Senior point guard Jayden Hodgson had a similar reaction when he first heard the news, as he didn’t think it was real either.
“I was sitting in my room on my bed, and I just finished watching TV, and I was just about to start doing homework when I first found out,” Hodgson said. “I thought it was fake, because the first news source that broke it didn’t look credible at all. This was 10 minutes before any major news source broke the news, but I went to Google, and the date of his death was already in there. I was shocked, and I couldn’t believe it.”
Much like many young players who grew up playing in the 2000s, Hodgson saw Bryant as someone he wanted to model his own game after.
“He meant the world to me, I haven’t felt this way about the death of a celebrity since Steve Irwin the Crocodile Hunter,” the Gosford, Austrailia native said. “The older generations say they grew up with Michael (Jordan), for our generation, Kobe (Bryant) was the guy we grew up with. He’s the reason why a lot of people picked up a basketball and learned the game, he’s like Lebron or Steph Curry to the younger generation.”
Senior point guard Jeremiah Ferguson, who also thought the death was reported inaccurately, said his lasting memory of Kobe Bryant was actually in one of the rare moments where his team lost a big game.
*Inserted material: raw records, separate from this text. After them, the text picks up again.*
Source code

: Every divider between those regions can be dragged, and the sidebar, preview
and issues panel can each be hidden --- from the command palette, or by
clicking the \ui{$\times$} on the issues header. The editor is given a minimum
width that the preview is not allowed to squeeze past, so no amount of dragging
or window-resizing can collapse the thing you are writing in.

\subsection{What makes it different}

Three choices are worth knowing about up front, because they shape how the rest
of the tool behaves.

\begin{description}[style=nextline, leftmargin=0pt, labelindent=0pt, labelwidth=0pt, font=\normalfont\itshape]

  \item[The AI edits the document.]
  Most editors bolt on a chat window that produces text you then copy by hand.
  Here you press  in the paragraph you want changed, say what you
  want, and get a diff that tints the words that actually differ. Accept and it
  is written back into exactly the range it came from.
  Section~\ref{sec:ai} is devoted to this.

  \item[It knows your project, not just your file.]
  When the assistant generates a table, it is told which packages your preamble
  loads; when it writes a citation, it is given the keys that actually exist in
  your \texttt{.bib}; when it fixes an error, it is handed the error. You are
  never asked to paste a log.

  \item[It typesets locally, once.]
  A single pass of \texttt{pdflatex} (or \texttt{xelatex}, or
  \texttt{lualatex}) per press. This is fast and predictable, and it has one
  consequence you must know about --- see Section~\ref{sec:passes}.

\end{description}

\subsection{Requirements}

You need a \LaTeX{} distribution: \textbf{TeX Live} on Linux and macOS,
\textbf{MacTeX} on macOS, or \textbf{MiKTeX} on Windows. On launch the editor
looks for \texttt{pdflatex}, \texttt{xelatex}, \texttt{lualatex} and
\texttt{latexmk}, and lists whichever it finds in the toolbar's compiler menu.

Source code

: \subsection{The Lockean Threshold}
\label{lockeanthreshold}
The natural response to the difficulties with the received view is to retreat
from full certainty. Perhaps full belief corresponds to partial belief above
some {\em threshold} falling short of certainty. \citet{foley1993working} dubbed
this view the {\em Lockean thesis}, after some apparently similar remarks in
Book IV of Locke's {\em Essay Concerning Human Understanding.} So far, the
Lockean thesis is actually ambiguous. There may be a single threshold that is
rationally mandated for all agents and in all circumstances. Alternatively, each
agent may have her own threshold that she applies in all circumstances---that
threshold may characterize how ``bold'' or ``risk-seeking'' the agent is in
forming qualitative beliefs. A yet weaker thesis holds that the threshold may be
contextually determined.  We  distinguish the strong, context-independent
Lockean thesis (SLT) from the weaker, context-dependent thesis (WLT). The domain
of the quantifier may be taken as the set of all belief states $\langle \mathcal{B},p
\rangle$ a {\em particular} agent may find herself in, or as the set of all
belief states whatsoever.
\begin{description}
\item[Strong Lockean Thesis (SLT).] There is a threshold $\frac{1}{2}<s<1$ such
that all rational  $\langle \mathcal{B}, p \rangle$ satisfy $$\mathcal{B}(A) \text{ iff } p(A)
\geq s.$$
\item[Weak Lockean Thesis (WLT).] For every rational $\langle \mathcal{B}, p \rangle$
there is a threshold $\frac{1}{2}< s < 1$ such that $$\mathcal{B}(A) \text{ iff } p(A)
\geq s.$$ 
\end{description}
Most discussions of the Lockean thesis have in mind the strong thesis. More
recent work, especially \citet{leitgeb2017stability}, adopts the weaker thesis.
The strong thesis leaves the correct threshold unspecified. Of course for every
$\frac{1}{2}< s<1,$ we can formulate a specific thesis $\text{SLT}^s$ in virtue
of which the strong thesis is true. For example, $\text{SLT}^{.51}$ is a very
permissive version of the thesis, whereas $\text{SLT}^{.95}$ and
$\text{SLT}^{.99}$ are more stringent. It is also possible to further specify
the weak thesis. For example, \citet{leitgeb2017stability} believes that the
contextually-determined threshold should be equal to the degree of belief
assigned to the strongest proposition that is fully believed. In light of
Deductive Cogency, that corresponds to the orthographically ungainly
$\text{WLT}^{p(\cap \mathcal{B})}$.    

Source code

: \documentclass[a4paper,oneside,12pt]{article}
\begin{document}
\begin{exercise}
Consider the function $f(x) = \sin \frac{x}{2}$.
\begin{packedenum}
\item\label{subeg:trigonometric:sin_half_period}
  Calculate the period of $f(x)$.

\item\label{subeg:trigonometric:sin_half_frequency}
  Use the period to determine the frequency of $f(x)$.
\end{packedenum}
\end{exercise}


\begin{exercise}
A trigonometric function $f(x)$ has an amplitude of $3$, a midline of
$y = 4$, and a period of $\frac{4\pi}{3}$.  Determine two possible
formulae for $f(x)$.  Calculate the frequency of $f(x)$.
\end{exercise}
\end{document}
“I looked up to him, I had his shoes, I watched his highlights,” Ferguson said. “I remember the (2008 NBA Finals) against the Celtics when they lost. There was five second left and (the Lakers) were down (by a lot), game was over, and my Dad paused it, because Kobe kept playing. He kept trying to score, and I’ll never forget that my Dad pointed that out to me, ‘He never quit until the game was over’.”
Ferguson felt that the many tributes from the basketball world were touching, and were just what the five-time NBA champion and his thirteen-year-old daughter deserved.
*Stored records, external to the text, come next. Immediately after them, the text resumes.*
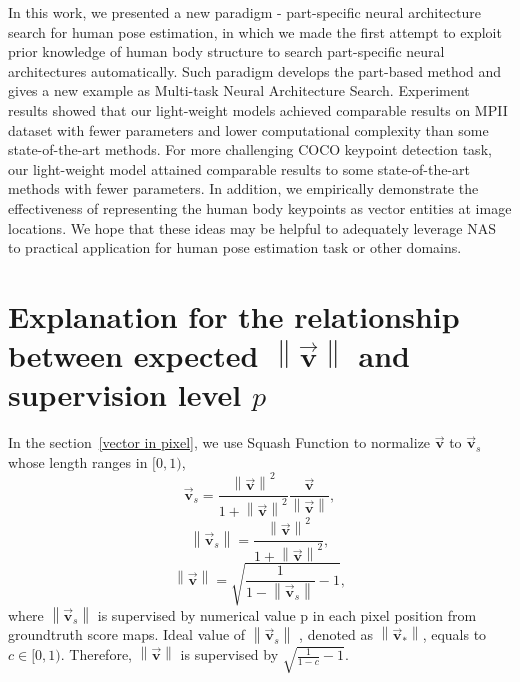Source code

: \documentclass[journal]{IEEEtran}
\begin{document}
In this work, we presented a new paradigm - part-specific neural architecture search for human pose estimation, in which we made the first attempt to exploit prior knowledge of human body structure to search part-specific neural architectures automatically. Such paradigm develops the part-based method and gives a new example as Multi-task Neural Architecture Search. Experiment results showed that our light-weight models achieved comparable results on MPII dataset with fewer parameters and lower computational complexity than some state-of-the-art methods. For more challenging COCO keypoint detection task, our light-weight model attained comparable results to some state-of-the-art methods with fewer parameters. In addition, we empirically demonstrate the effectiveness of representing the human body keypoints as vector entities at image locations.  We hope that these ideas may be helpful to adequately leverage NAS to practical application for human pose estimation task or other domains.

\ifCLASSOPTIONcaptionsoff
  \newpage
\fi


 


	

\appendices

\section{Explanation for the relationship between expected $\left\|\vec{\mathbf{v}}\right\|$ and supervision level $p$}
\label{appendix}
In the section~\ref{vector in pixel}, we use Squash Function to normalize $\vec{\mathbf{v}}$ to $\vec{\mathbf{v}}_s$ whose length ranges in $[0, 1)$,
\begin{equation}
\vec{\mathbf{v}}_s=\frac{\left\|\vec{\mathbf{v}}\right\|^{2}}{1+\left\|\vec{\mathbf{v}}\right\|^{2}} \frac{\vec{\mathbf{v}}}{\left\|\vec{\mathbf{v}}\right\|},
\end{equation}
\begin{equation}
\left\|\vec{\mathbf{v}}_s\right\|=\frac{\left\|\vec{\mathbf{v}}\right\|^{2}}{1+\left\|\vec{\mathbf{v}}\right\|^{2}},
\end{equation}
\begin{equation}
\left\|\vec{\mathbf{v}}\right\|=\sqrt{\frac{1}{1-\left\|\vec{\mathbf{v}}_s\right\|}-1},
\end{equation}
where $\left\|\vec{\mathbf{v}}_s\right\|$ is supervised by numerical value p in each pixel position from groundtruth score maps. Ideal value of $\left\|\vec{\mathbf{v}}_s\right\|$  , denoted as $\left\| \vec{\mathbf{v}}_*\right\|$, equals to $c\in [0, 1)$. Therefore, $\left\|\vec{\mathbf{v}}\right\|$ is supervised by $\sqrt{\frac{1}{1-c}-1}$. 
\end{document}
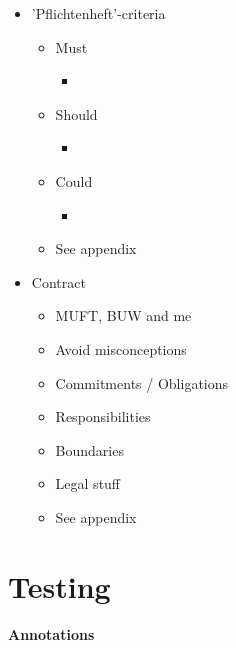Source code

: \begin{itemize}
	\item 'Pflichtenheft'-criteria
	\begin{itemize}
		\item Must
		\begin{itemize}
			\item 
		\end{itemize}
		\item Should
		\begin{itemize}
			\item 
		\end{itemize}
		\item Could
		\begin{itemize}
			\item 
		\end{itemize}
		\item See appendix
	\end{itemize}
	\item Contract 
		\begin{itemize}
			\item MUFT, BUW and me
			\item Avoid misconceptions
			\item Commitments / Obligations
			\item Responsibilities
			\item Boundaries
			\item Legal stuff
			\item See appendix
		\end{itemize}
\end{itemize}


\section{Testing}
\label{conception_testing}

\paragraph{Annotations}

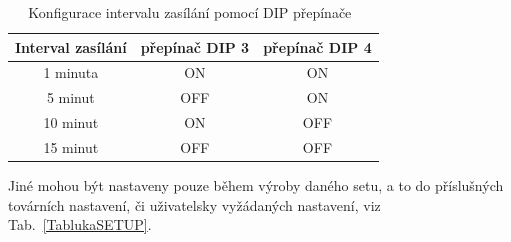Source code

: \begin{table}[!ht]
\centering
\caption{Konfigurace intervalu zasílání pomocí DIP přepínače~\cite{CidloWeptech}}
\label{TablukaDIP}
\begin{tabular}{|c|c|c|}
\hline
\textbf{Interval zasílání} & přepínač DIP 3 & přepínač DIP 4 \\ \hline \hline
1 minuta & ON & ON \\ \hline
5 minut & OFF & ON \\ \hline
10 minut & ON & OFF \\ \hline
15 minut & OFF & OFF \\ \hline \hline
\end{tabular}
\end{table}

Jiné mohou být nastaveny pouze během výroby daného setu, a to do příslušných továrních nastavení, či uživatelsky vyžádaných nastavení, viz Tab.~\ref{TablukaSETUP}.

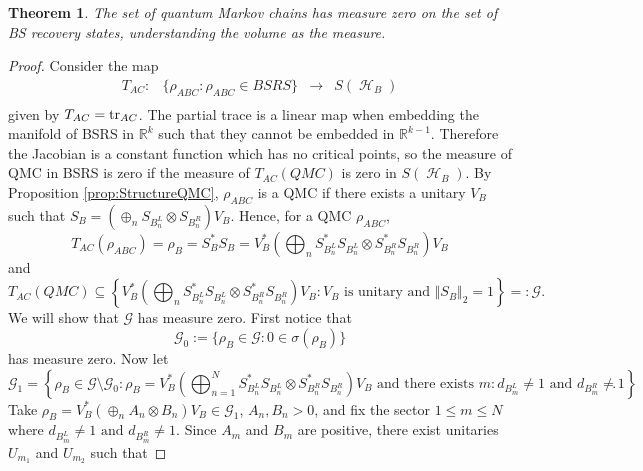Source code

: \documentclass[11pt]{article}
\theoremstyle{newdefinition}
\theoremstyle{newplain}
\newtheorem{theorem}[definition]{Theorem}
\theoremstyle{myplain}
\DeclareMathOperator{\HH}{\mathcal{H}}
\DeclareMathOperator{\1}{\mathds{1}}
\begin{document}
\begin{theorem}\label{rem:measure}
    The set of quantum Markov chains has measure  zero on the  set of  BS recovery states, understanding the volume as the measure.
\end{theorem}
\begin{proof}
      Consider the   map 
    \begin{equation}
    \begin{array}{cccc}
        T_{AC}:& \{\rho_{ABC}: \rho_{ABC} \in BSRS\} &\to &  S(\HH_B)\\
    \end{array}
    \end{equation}
    given by $T_{AC}=\tr_{AC}$. The partial trace is a linear map when embedding  the manifold of BSRS in  $\mathbb{R}^k$ such that they cannot be embedded in $\mathbb{R}^{k-1}$. Therefore the Jacobian is a constant function which has no critical points, so the measure of QMC in BSRS is zero if the measure of $T_{AC}(QMC)$ is zero in $S(\HH_B)$.  By Proposition \ref{prop:StructureQMC}, $\rho_{ABC}$ is a QMC if there exists a unitary $V_B$  such that $S_B=\left(\oplus_n S_{B_n^L}\otimes S_{B_n^R}\right)V_B$. Hence, for a QMC $\rho_{ABC}$,
    \begin{equation}
        T_{AC}(\rho_{ABC})=\rho_B=S_B^*S_B=V_B^*\left(\bigoplus_n S_{B_n^L}^*S_{B_n^L}\otimes S_{B_n^R}^*S_{B_n^R}\right)V_B
    \end{equation}
    and
    \begin{equation}
        T_{AC}(QMC)\subseteq \left\{V_B^*\left(\bigoplus_n S_{B_n^L}^*S_{B_n^L}\otimes S_{B_n^R}^*S_{B_n^R}\right)V_B : V_B \text{ is unitary and } \Vert S_B \Vert_2=1 \right\} =:\mathcal{G}.
    \end{equation}
    We will show that $\mathcal{G}$ has measure zero. First notice that 
\begin{equation}
    \mathcal{G}_0:=\{ \rho_B \in \mathcal{G}: 0 \in \sigma(\rho_B)\}
\end{equation}
has measure zero. Now let 
\begin{equation}
    \mathcal{G}_1=\left\{ \rho_B \in \mathcal{G}\setminus \mathcal{G}_0: \rho_B=V_B^*\left(\bigoplus_{n=1}^N S_{B_n^L}^*S_{B_n^L}\otimes S_{B_n^R}^*S_{B_n^R}\right)V_B \text{ and there exists } m: d_{B_m^L}\neq 1 \text{ and } d_{B_m^R}\neq 1\right\}.
\end{equation}
Take $\rho_B=V_B^*(\oplus_n A_n \otimes B_n)V_B \in \mathcal{G}_1$, $A_n,B_n >0$, and  fix  the sector $1 \leq m \leq N$ where $d_{B_m^L}\neq 1 \text{ and } d_{B_m^R}\neq 1$. Since $A_m$ and $B_m$ are positive, there exist unitaries $U_{m_1}$ and $U_{m_2}$ such that

\end{proof}
\end{document}
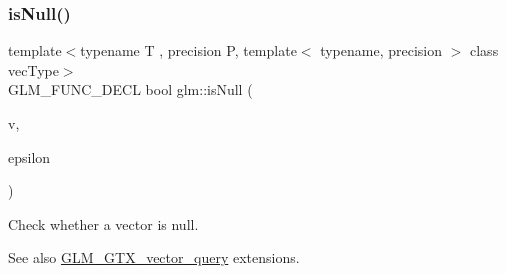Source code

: \subsubsection{\texorpdfstring{is\+Null()}{isNull()}}
{\footnotesize\ttfamily template$<$typename T , precision P, template$<$ typename, precision $>$ class vec\+Type$>$ \\
G\+L\+M\+\_\+\+F\+U\+N\+C\+\_\+\+D\+E\+CL bool glm\+::is\+Null (\begin{DoxyParamCaption}\item[{vec\+Type$<$ T, P $>$ const \&}]{v,  }\item[{T const \&}]{epsilon }\end{DoxyParamCaption})}

Check whether a vector is null. \begin{DoxySeeAlso}{See also}
\hyperlink{group__gtx__vector__query}{G\+L\+M\+\_\+\+G\+T\+X\+\_\+vector\+\_\+query} extensions. 
\end{DoxySeeAlso}
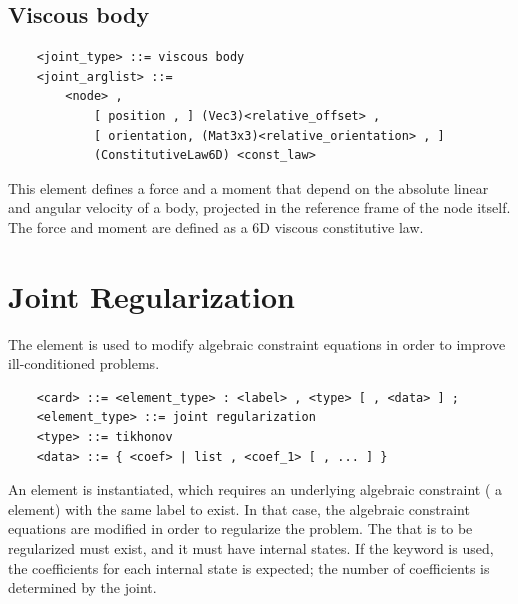 \subsection{Viscous body}
\label{sec:EL:STRUCT:JOINT:VISCOUS_BODY}
\begin{verbatim}
    <joint_type> ::= viscous body
    <joint_arglist> ::=
        <node> ,
            [ position , ] (Vec3)<relative_offset> ,
            [ orientation, (Mat3x3)<relative_orientation> , ]
            (ConstitutiveLaw6D) <const_law>
\end{verbatim}
This element defines a force and a moment that depend on the absolute 
linear and angular velocity of a body, projected in the reference frame
of the node itself.
The force and moment are defined as a 6D viscous constitutive law.



\section{Joint Regularization}
The  element is used to modify
algebraic constraint equations in order to improve ill-conditioned
problems.

\begin{verbatim}
    <card> ::= <element_type> : <label> , <type> [ , <data> ] ;
    <element_type> ::= joint regularization
    <type> ::= tikhonov
    <data> ::= { <coef> | list , <coef_1> [ , ... ] }
\end{verbatim}
An element is instantiated, which requires
an underlying algebraic constraint ( a  element)
with the same label to exist.
In that case, the algebraic constraint equations are modified
in order to regularize the problem.
The  that is to be regularized must exist,
and it must have internal states.
If the keyword  is used, the coefficients for each internal state
is expected; the number of coefficients is determined by the joint.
“I think it’s well deserved,” Ferguson said. “He should be the logo honestly. Why not?”
Hodgson agreed with his teammate, citing that the current Laker legend on the logo would most likely be fine with it, being that he saw Kobe Bryant as a member of his family.
“He deserves it, I think (the tributes) are awesome,” Hodgson said. “I really believe we should make him the logo, considering he’s obviously one of the best in the world. Jerry West doesn’t even want to be the logo anymore, I think that would be the ultimate way to honor his legacy and continue his name.”